Which lines of the records below contain the word "constant"? Report each of them in full.

[Source data]
BEGIN

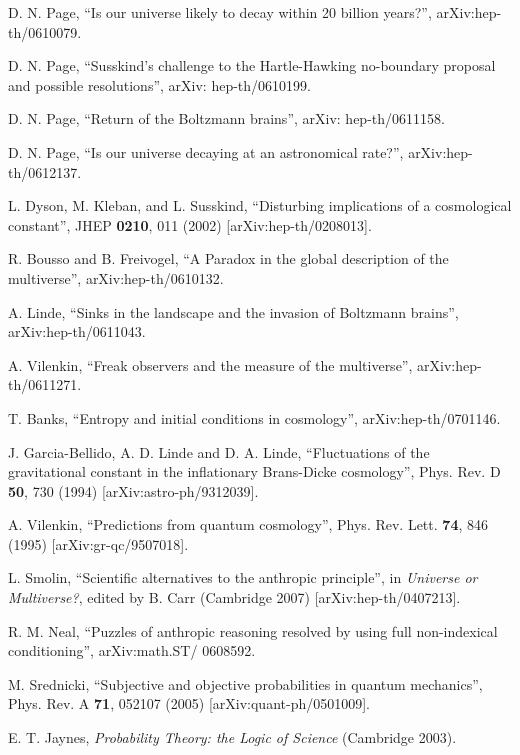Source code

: \documentclass[pra,floatfix,preprint,nofootinbib,12pt]{revtex4}
\begin{document}
\begin{thebibliography}{99}

D. N. Page, 
``Is our universe likely to decay within 20 billion years?'', 
arXiv:hep-th/0610079.

D. N. Page, 
``Susskind's challenge to the Hartle-Hawking no-boundary proposal and possible resolutions'',  
arXiv: hep-th/0610199.

D. N. Page, 
``Return of the Boltzmann brains'',
arXiv: hep-th/0611158. 

D. N. Page, 
``Is our universe decaying at an astronomical rate?'',
arXiv:hep-th/0612137. 

L. Dyson, M. Kleban, and L. Susskind, 
``Disturbing implications of a cosmological constant'', 
JHEP {\bf 0210}, 011 (2002)
[arXiv:hep-th/0208013]. 

R. Bousso and B. Freivogel, 
``A Paradox in the global description of the multiverse'', 
arXiv:hep-th/0610132. 

A. Linde, 
``Sinks in the landscape and the invasion of Boltzmann brains'', 
arXiv:hep-th/0611043. 

A. Vilenkin, 
``Freak observers and the measure of the multiverse'', 
arXiv:hep-th/0611271.

 T. Banks,
``Entropy and initial conditions in cosmology'',
arXiv:hep-th/0701146.

J. Garcia-Bellido, A. D. Linde and D. A. Linde, 
``Fluctuations of the gravitational constant in the inflationary Brans-Dicke cosmology'',
Phys. Rev. D {\bf 50}, 730 (1994) [arXiv:astro-ph/9312039].
 
A. Vilenkin,
``Predictions from quantum cosmology'',
Phys. Rev. Lett. {\bf 74}, 846 (1995) [arXiv:gr-qc/9507018].

L. Smolin,
``Scientific alternatives to the anthropic principle'',
in {\it Universe or Multiverse?}, edited by B. Carr 
(Cambridge 2007)
[arXiv:hep-th/0407213].

R. M. Neal,
``Puzzles of anthropic reasoning resolved by using full non-indexical conditioning'', 
arXiv:math.ST/ 0608592.

M. Srednicki, 
``Subjective and objective probabilities in quantum mechanics'',
Phys. Rev. A {\bf 71}, 052107 (2005) [arXiv:quant-ph/0501009].

E. T. Jaynes, 
{\it Probability Theory: the Logic of Science} (Cambridge 2003).


\end{thebibliography}
\end{document}

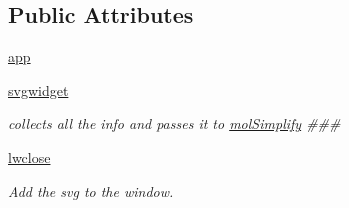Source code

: \subsection*{Public Attributes}
\begin{DoxyCompactItemize}
\item 
\hyperlink{classmolSimplify_1_1Classes_1_1mGUI_1_1mGUI_a2602821a23fc89e4f1f815a9ea5d18b2}{app}
\item 
\hyperlink{classmolSimplify_1_1Classes_1_1mGUI_1_1mGUI_a34632f79e3ee73c0fb78dc0962b7412f}{svgwidget}
\begin{DoxyCompactList}\small\item\em collects all the info and passes it to \hyperlink{namespacemolSimplify}{mol\+Simplify} \#\#\# \end{DoxyCompactList}\item 
\hyperlink{classmolSimplify_1_1Classes_1_1mGUI_1_1mGUI_a76fa81d6373d1ff232058eb92e1abfac}{lwclose}
\begin{DoxyCompactList}\small\item\em Add the svg to the window. \end{DoxyCompactList}\end{DoxyCompactItemize}
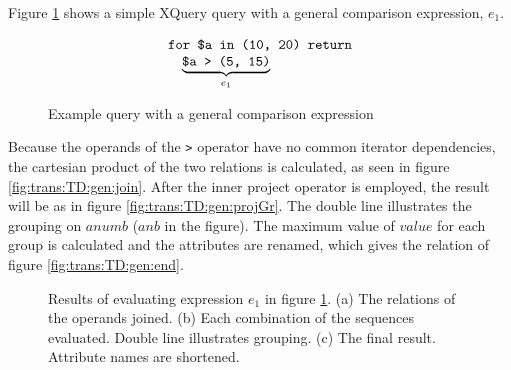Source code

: \begin{myExample}
Figure \ref{fig:trans:TD:genCompQu} shows a simple XQuery query with a general comparison expression, $e_1$.
\begin{figure}[h]
\centering
\begin{equation*}
\begin{array}{l}
\mbox{\texttt{for \$a in (10, 20) return}} \\ \quad
\underbrace{\mbox{\texttt{\$a > (5, 15)}}}_{e_1}
\end{array}
\end{equation*}
\caption{Example query with a general comparison expression \label{fig:trans:TD:genCompQu}}
\end{figure}
 
Because the operands of the \texttt{>} operator have no common iterator dependencies, the cartesian product of the
two relations is calculated, as seen in figure \ref{fig:trans:TD:gen:join}.
After the inner \textsf{project} operator is employed, the result will be as in figure \ref{fig:trans:TD:gen:projGr}. The double line illustrates
the grouping on $anumb$ ($anb$ in the figure). The maximum value of $value$ for each group is calculated and the
attributes are renamed, which gives the relation of figure \ref{fig:trans:TD:gen:end}.

\begin{figure}[h]
\centering
{}
\qquad
{}
\qquad
{}
\caption[Results of evaluating $e_1$ in figure \ref{fig:trans:TD:genCompQu}]{Results of evaluating expression $e_1$
in figure \ref{fig:trans:TD:genCompQu}. (a) The relations of the operands joined. (b) Each combination of the
sequences evaluated. Double line illustrates grouping. (c) The final result. Attribute names are shortened.
\label{fig:trans:TD:genCompRes}}
\end{figure}
 
\end{myExample}
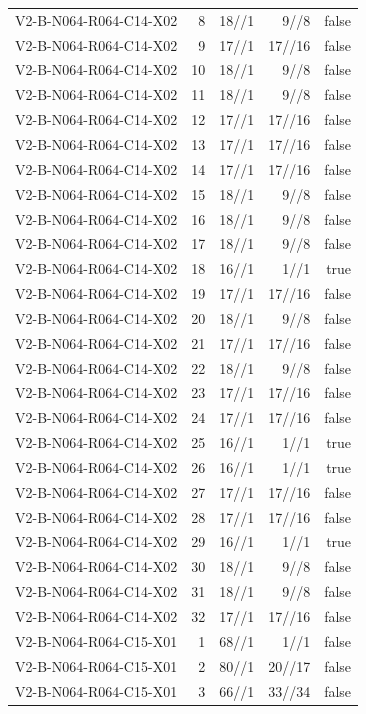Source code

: {\begin{longtable}{lrrrr}
V2-B-N064-R064-C14-X02 & 8 & 18//1 & 9//8 & false \\
V2-B-N064-R064-C14-X02 & 9 & 17//1 & 17//16 & false \\
V2-B-N064-R064-C14-X02 & 10 & 18//1 & 9//8 & false \\
V2-B-N064-R064-C14-X02 & 11 & 18//1 & 9//8 & false \\
V2-B-N064-R064-C14-X02 & 12 & 17//1 & 17//16 & false \\
V2-B-N064-R064-C14-X02 & 13 & 17//1 & 17//16 & false \\
V2-B-N064-R064-C14-X02 & 14 & 17//1 & 17//16 & false \\
V2-B-N064-R064-C14-X02 & 15 & 18//1 & 9//8 & false \\
V2-B-N064-R064-C14-X02 & 16 & 18//1 & 9//8 & false \\
V2-B-N064-R064-C14-X02 & 17 & 18//1 & 9//8 & false \\
V2-B-N064-R064-C14-X02 & 18 & 16//1 & 1//1 & true \\
V2-B-N064-R064-C14-X02 & 19 & 17//1 & 17//16 & false \\
V2-B-N064-R064-C14-X02 & 20 & 18//1 & 9//8 & false \\
V2-B-N064-R064-C14-X02 & 21 & 17//1 & 17//16 & false \\
V2-B-N064-R064-C14-X02 & 22 & 18//1 & 9//8 & false \\
V2-B-N064-R064-C14-X02 & 23 & 17//1 & 17//16 & false \\
V2-B-N064-R064-C14-X02 & 24 & 17//1 & 17//16 & false \\
V2-B-N064-R064-C14-X02 & 25 & 16//1 & 1//1 & true \\
V2-B-N064-R064-C14-X02 & 26 & 16//1 & 1//1 & true \\
V2-B-N064-R064-C14-X02 & 27 & 17//1 & 17//16 & false \\
V2-B-N064-R064-C14-X02 & 28 & 17//1 & 17//16 & false \\
V2-B-N064-R064-C14-X02 & 29 & 16//1 & 1//1 & true \\
V2-B-N064-R064-C14-X02 & 30 & 18//1 & 9//8 & false \\
V2-B-N064-R064-C14-X02 & 31 & 18//1 & 9//8 & false \\
V2-B-N064-R064-C14-X02 & 32 & 17//1 & 17//16 & false \\
V2-B-N064-R064-C15-X01 & 1 & 68//1 & 1//1 & false \\
V2-B-N064-R064-C15-X01 & 2 & 80//1 & 20//17 & false \\
V2-B-N064-R064-C15-X01 & 3 & 66//1 & 33//34 & false \\

\end{longtable}}
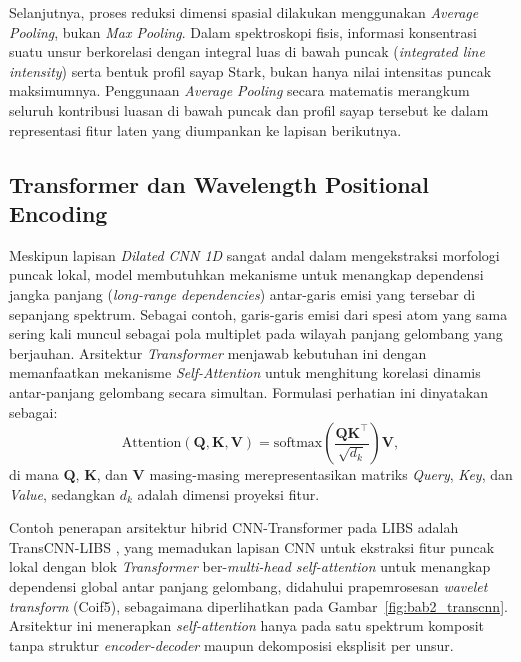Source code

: Selanjutnya, proses reduksi dimensi spasial dilakukan menggunakan \textit{Average Pooling}, bukan \textit{Max Pooling}. Dalam spektroskopi fisis, informasi konsentrasi suatu unsur berkorelasi dengan integral luas di bawah puncak (\textit{integrated line intensity}) serta bentuk profil sayap Stark, bukan hanya nilai intensitas puncak maksimumnya. Penggunaan \textit{Average Pooling} secara matematis merangkum seluruh kontribusi luasan di bawah puncak dan profil sayap tersebut ke dalam representasi fitur laten yang diumpankan ke lapisan berikutnya.

\subsection{Transformer dan Wavelength Positional Encoding} \label{subsec:bab2_transformer}

Meskipun lapisan \textit{Dilated CNN 1D} sangat andal dalam mengekstraksi morfologi puncak lokal, model membutuhkan mekanisme untuk menangkap dependensi jangka panjang (\textit{long-range dependencies}) antar-garis emisi yang tersebar di sepanjang spektrum. Sebagai contoh, garis-garis emisi dari spesi atom yang sama sering kali muncul sebagai pola multiplet pada wilayah panjang gelombang yang berjauhan. Arsitektur \textit{Transformer} \citep{vaswani_attention_2017} menjawab kebutuhan ini dengan memanfaatkan mekanisme \textit{Self-Attention} untuk menghitung korelasi dinamis antar-panjang gelombang secara simultan. Formulasi perhatian ini dinyatakan sebagai:
\begin{equation} \label{eq:bab2_attention}
\mathrm{Attention}(\mathbf{Q},\mathbf{K},\mathbf{V}) = \mathrm{softmax}\!\left(\frac{\mathbf{Q}\mathbf{K}^\top}{\sqrt{d_k}}\right)\mathbf{V},
\end{equation}
di mana $\mathbf{Q}$, $\mathbf{K}$, dan $\mathbf{V}$ masing-masing merepresentasikan matriks \textit{Query}, \textit{Key}, dan \textit{Value}, sedangkan $d_k$ adalah dimensi proyeksi fitur.

Contoh penerapan arsitektur hibrid CNN-Transformer pada LIBS adalah TransCNN-LIBS \citep{liu_remote_2026}, yang memadukan lapisan CNN untuk ekstraksi fitur puncak lokal dengan blok \textit{Transformer} ber-\textit{multi-head self-attention} untuk menangkap dependensi global antar panjang gelombang, didahului prapemrosesan \textit{wavelet transform} (Coif5), sebagaimana diperlihatkan pada Gambar~\ref{fig:bab2_transcnn}. Arsitektur ini menerapkan \textit{self-attention} hanya pada satu spektrum komposit tanpa struktur \textit{encoder-decoder} maupun dekomposisi eksplisit per unsur.

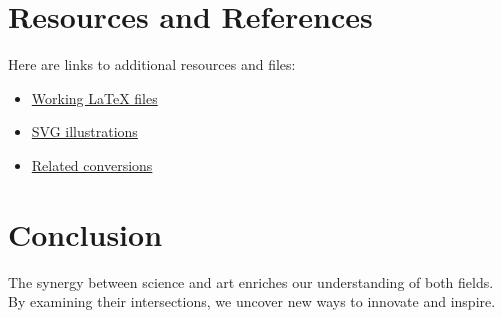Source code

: \section{Resources and References}
Here are links to additional resources and files:
\begin{itemize}
    \item \href{./workingish\ latex}{Working LaTeX files}
    \item \href{./svgs}{SVG illustrations}
    \item \href{./dconv}{Related conversions}
\end{itemize}

\section{Conclusion}
The synergy between science and art enriches our understanding of both fields. By examining their intersections, we uncover new ways to innovate and inspire.
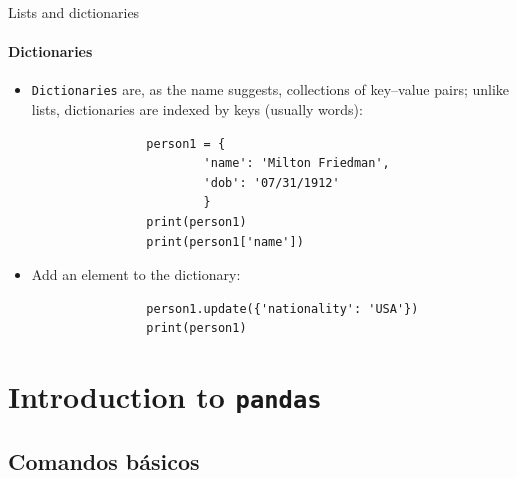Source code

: \documentclass[notes,11pt, aspectratio=169, xcolor=table]{beamer}
\begin{document}
    \begin{frame}[fragile=singleslide]{Lists and dictionaries}
    \framesubtitle{Dictionaries}
        
         \begin{itemize}
            \item \texttt{Dictionaries} are, as the name suggests, collections of key–value pairs; unlike lists, dictionaries are indexed by keys (usually words):

                \begin{verbatim}
                person1 = {
                        'name': 'Milton Friedman',
                        'dob': '07/31/1912'
                        }
                print(person1)
                print(person1['name'])
                \end{verbatim}    

            \item Add an element to the dictionary:

                \begin{verbatim}
                person1.update({'nationality': 'USA'})
                print(person1)
                \end{verbatim}    

        \end{itemize}             

    
   

    \end{frame}

    \section{Introduction to \texttt{pandas}}

        \subsection{Comandos básicos}
\end{document}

END

TASK RESPONSE:
``Disturbing implications of a cosmological constant'', 
``Fluctuations of the gravitational constant in the inflationary Brans-Dicke cosmology'',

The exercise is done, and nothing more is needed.